Set down every record below exactly as it stands, minus the pictures.

* Data records
Content starts
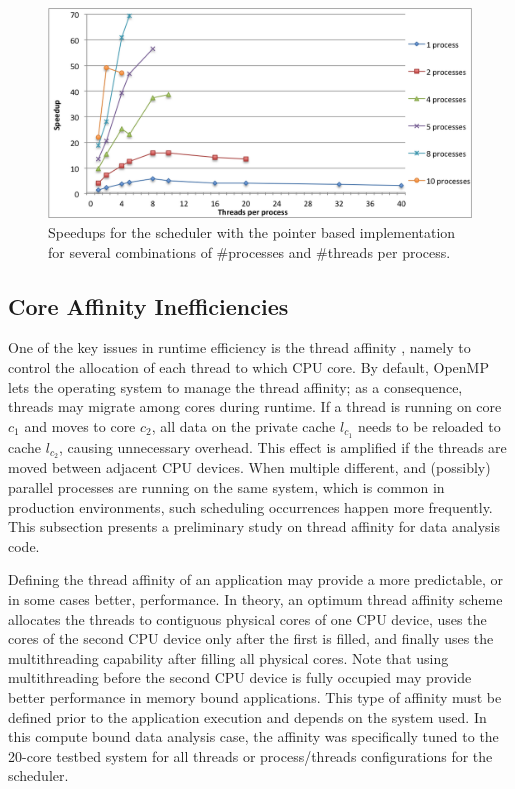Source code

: \begin{figure}[!htp]
	\begin{center}
		\includegraphics[scale=0.5]{charts/speedup_sched.png}
		\caption{Speedups for the scheduler with the pointer based implementation for several combinations of \#processes and \#threads per process.}
		\label{fig:Sched}
	\end{center}
\end{figure}

\subsection{Core Affinity Inefficiencies}

One of the key issues in runtime efficiency is the thread affinity \cite{Affinity}, namely to control the allocation of each thread to which CPU core. By default, OpenMP lets the operating system to manage the thread affinity; as a consequence, threads may migrate among cores during runtime. If a thread is running on core $c_1$ and moves to core $c_2$, all data on the private cache $l_{c_1}$ needs to be reloaded to cache $l_{c_2}$, causing unnecessary overhead. This effect is amplified if the threads are moved between adjacent CPU devices. When multiple different, and (possibly) parallel processes are running on the same system, which is common in production environments, such scheduling occurrences happen more frequently. This subsection presents a preliminary study on thread affinity for data analysis code.

Defining the thread affinity of an application may provide a more predictable, or in some cases better, performance. In theory, an optimum thread affinity scheme allocates the threads to contiguous physical cores of one CPU device, uses the cores of the second CPU device only after the first is filled, and finally uses the multithreading capability after filling all physical cores. Note that using multithreading before the second CPU device is fully occupied may provide better performance in memory bound applications. This type of affinity must be defined prior to the application execution and depends on the system used. In this compute bound data analysis case, the affinity was specifically tuned to the 20-core testbed system for all threads or process/threads configurations for the scheduler.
Content ends
* Response box
Source code

: \begin{figure}[!htp]
	\begin{center}
		\includegraphics[scale=0.5]{charts/speedup_sched.png}
		\caption{Speedups for the scheduler with the pointer based implementation for several combinations of \#processes and \#threads per process.}
		\label{fig:Sched}
	\end{center}
\end{figure}

\subsection{Core Affinity Inefficiencies}

One of the key issues in runtime efficiency is the thread affinity \cite{Affinity}, namely to control the allocation of each thread to which CPU core. By default, OpenMP lets the operating system to manage the thread affinity; as a consequence, threads may migrate among cores during runtime. If a thread is running on core $c_1$ and moves to core $c_2$, all data on the private cache $l_{c_1}$ needs to be reloaded to cache $l_{c_2}$, causing unnecessary overhead. This effect is amplified if the threads are moved between adjacent CPU devices. When multiple different, and (possibly) parallel processes are running on the same system, which is common in production environments, such scheduling occurrences happen more frequently. This subsection presents a preliminary study on thread affinity for data analysis code.

Defining the thread affinity of an application may provide a more predictable, or in some cases better, performance. In theory, an optimum thread affinity scheme allocates the threads to contiguous physical cores of one CPU device, uses the cores of the second CPU device only after the first is filled, and finally uses the multithreading capability after filling all physical cores. Note that using multithreading before the second CPU device is fully occupied may provide better performance in memory bound applications. This type of affinity must be defined prior to the application execution and depends on the system used. In this compute bound data analysis case, the affinity was specifically tuned to the 20-core testbed system for all threads or process/threads configurations for the scheduler.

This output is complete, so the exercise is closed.